Using Machine Learning for Categorizing Satellite Data (Apprentice Position)
Summary
Cyclostationary signals are a special class of signals whose statistical properties do change with time in a periodic or close-to-periodic way. (https://cyclostationary.blog/) There is a lot of research that needs to be done to learn about satellite data mainly about cyclostationary signals (Gardner, 1994) and research on analyzing these data for further processing. Normally, these data needs to be manually analyzed and interesting features needs to be plotted and extracted. In this work, we want to use machine learning on the available data to extract these interesting features automatically. Unsupervised machine learning models help to analyze data and categorize data automatically based on their features. It will help group the data into various plots based on their common features. After that more work can be done including application of various other machine learning models to analyze the data such as learning about cyclostationary data, and their extraction methods.
A preliminary work has already been going on this Spring with two students. Students have completed basic literature review to understand the scope and problem which includes learning about satellite data analysis, cyclostationary signal properties and machine learning process. Basic analysis of a satellite data using data analysis has been completed to visualize various properties has been done. K-means clustering and neutral network algorithms have been implemented to analyze pulsar properties (Lorimer, Kramer, 2012). Currently python is used with its data analysis and machine learning libraries. The experiment results show that the process is computationally complex and taking significant resource and time to execute even for basic algorithms.
In this project, we will continue the research by adding more data sets and implementing other data analysis and machine learning algorithms. The experiment will require high performance computing resource which will be obtained from XSEDE resources.
References:
Gardner, W. A. (1994). An introduction to cyclostationary signals. In Cyclostationarity in communications and signal processing (pp. 1-90). New York: IEEE press.

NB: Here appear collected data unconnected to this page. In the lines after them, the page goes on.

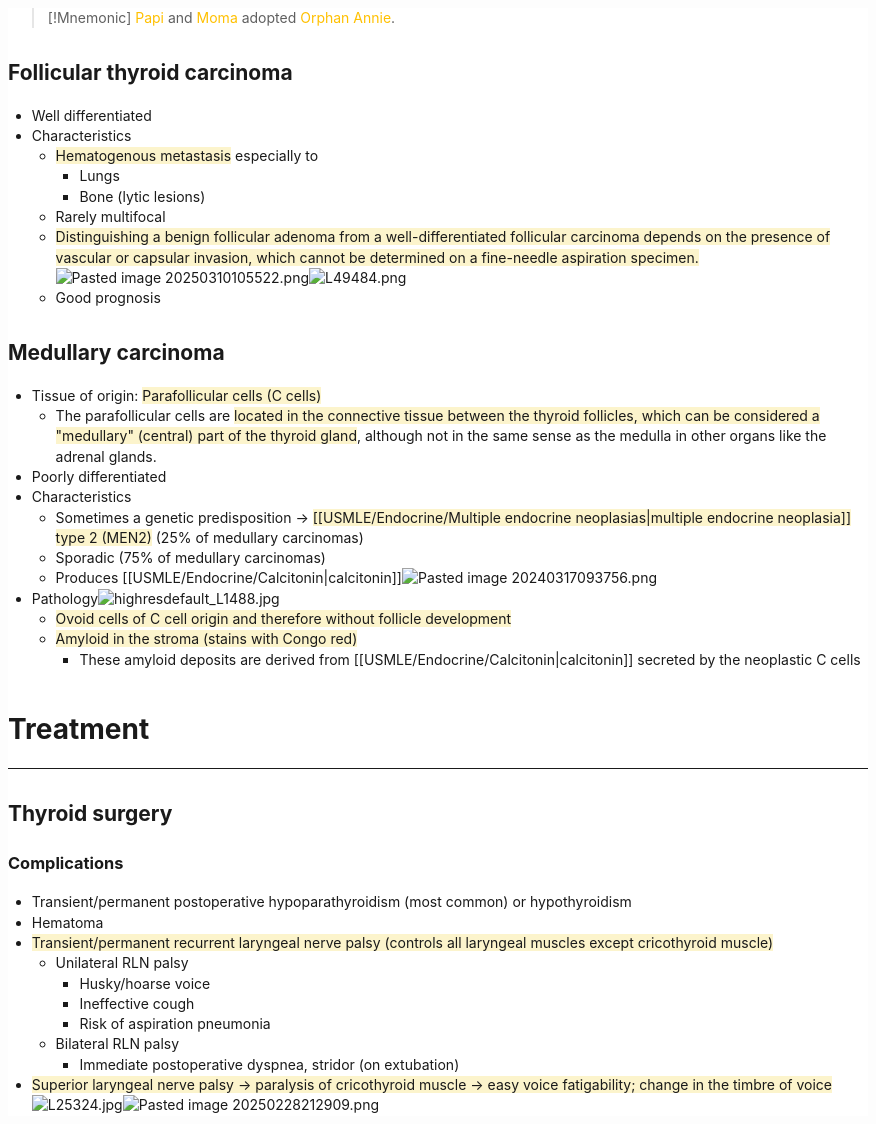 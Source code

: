 >[!Mnemonic] 
><font color="#ffc000">Papi</font> and <font color="#ffc000">Moma</font> adopted <font color="#ffc000">Orphan Annie</font>.
## Follicular thyroid carcinoma
- Well differentiated
- Characteristics
	- <span style="background:rgba(240, 200, 0, 0.2)">Hematogenous metastasis</span> especially to
		- Lungs
		- Bone (lytic lesions)
	- Rarely multifocal
	- <span style="background:rgba(240, 200, 0, 0.2)">Distinguishing a benign follicular adenoma from a well-differentiated follicular carcinoma depends on the presence of vascular or capsular invasion, which cannot be determined on a fine-needle aspiration specimen.</span>![Pasted image 20250310105522.png](/img/user/appendix/Pasted%20image%2020250310105522.png)![L49484.png](/img/user/appendix/L49484.png)
	- Good prognosis
## Medullary carcinoma
- Tissue of origin: <span style="background:rgba(240, 200, 0, 0.2)">Parafollicular cells (C cells)</span>
	- The parafollicular cells are <span style="background:rgba(240, 200, 0, 0.2)">located in the connective tissue between the thyroid follicles, which can be considered a "medullary" (central) part of the thyroid gland</span>, although not in the same sense as the medulla in other organs like the adrenal glands.
- Poorly differentiated
- Characteristics
	- Sometimes a genetic predisposition → <span style="background:rgba(240, 200, 0, 0.2)">[[USMLE/Endocrine/Multiple endocrine neoplasias\|multiple endocrine neoplasia]] type 2 (MEN2)</span> (25% of medullary carcinomas)
	- Sporadic (75% of medullary carcinomas)
	- Produces [[USMLE/Endocrine/Calcitonin\|calcitonin]]![Pasted image 20240317093756.png](/img/user/appendix/Pasted%20image%2020240317093756.png)
- Pathology![highresdefault_L1488.jpg](/img/user/appendix/highresdefault_L1488.jpg)
	- <span style="background:rgba(240, 200, 0, 0.2)">Ovoid cells of C cell origin and therefore without follicle development</span>
	- <span style="background:rgba(240, 200, 0, 0.2)">Amyloid in the stroma (stains with Congo red)</span>
		- These amyloid deposits are derived from [[USMLE/Endocrine/Calcitonin\|calcitonin]] secreted by the neoplastic C cells

# Treatment
---
## Thyroid surgery
### Complications
- Transient/permanent postoperative hypoparathyroidism (most common)  or hypothyroidism
- Hematoma
- <span style="background:rgba(240, 200, 0, 0.2)">Transient/permanent recurrent laryngeal nerve palsy (controls all laryngeal muscles except cricothyroid muscle)</span>
	- Unilateral RLN palsy	
		- Husky/hoarse voice
		- Ineffective cough
		- Risk of aspiration pneumonia
	- Bilateral RLN palsy
		- Immediate postoperative dyspnea, stridor (on extubation)
- <span style="background:rgba(240, 200, 0, 0.2)">Superior laryngeal nerve palsy → paralysis of cricothyroid muscle → easy voice fatigability; change in the timbre of voice</span>![L25324.jpg](/img/user/appendix/L25324.jpg)![Pasted image 20250228212909.png](/img/user/appendix/Pasted%20image%2020250228212909.png)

Lorimer, D. R., & Kramer, M. (2012). Handbook of pulsar astronomy. Handbook of Pulsar Astronomy.
Job Description
Students will develop machine learning models to analyze the raw satellite data and analyze cyclostationary data. Students will be doing data preprocessing, primary data analysis and visualization and then developing models for extracting important features from the data. A few examples of feature analysis using machine learning: -Is significant signals at non-zero cycle frequencies -If so, how to characterize the shape -At which cycle frequencies signals are present -At which radio frequencies do the signals peak -Are they present in both polarizations -Is there any differences between the polarizations Students will be exploring to implement various machine learning models that would work properly with the available dataset. The developed machine learning model should be able to predict the presence and categorize the cyclostationary signals in new input data. Students will also try to parallelize the model to increase efficiency of the model. Students will write reports on the result and share with academic community.
Computational Resources
Students will be using the computational resource in XSEDE. Students will be responsible for exploring various resources available in XSEDE that can be used for machine learning computation. Students will be using Python libraries for data processing such as numpy, pandas and dataframes. Pytorch and Tensorflow libraries will be used.
Contribution to Community
The work done by the students will be shared to XSEDE community as reports. This work will contribute to machine learning and satellite data research domain. Students will also write a conference paper and submit it by the end of the internship.
Position Type
Apprentice
Training Plan
Students have experience with basic machine learning concepts and working with satellite data research. They have been continuously training to use python libraries for data analysis and machine learning. They will be taking HPC training from various XSEDE HPC workshop series include Bluewaters and Pittsburgh Supercomputing. Students will meet regularly with faculty and faculty will guide students through the research and paper publication process. Student will continue their work and will be provided the necessary support by the faculty.
Student Prerequisites/Conditions/Qualifications
Students are computer science majors and have good programming/computing experience.
Students have researched on Satellite data before which included creating website and database to store satellite data, researching on machine learning tools used by other researchers.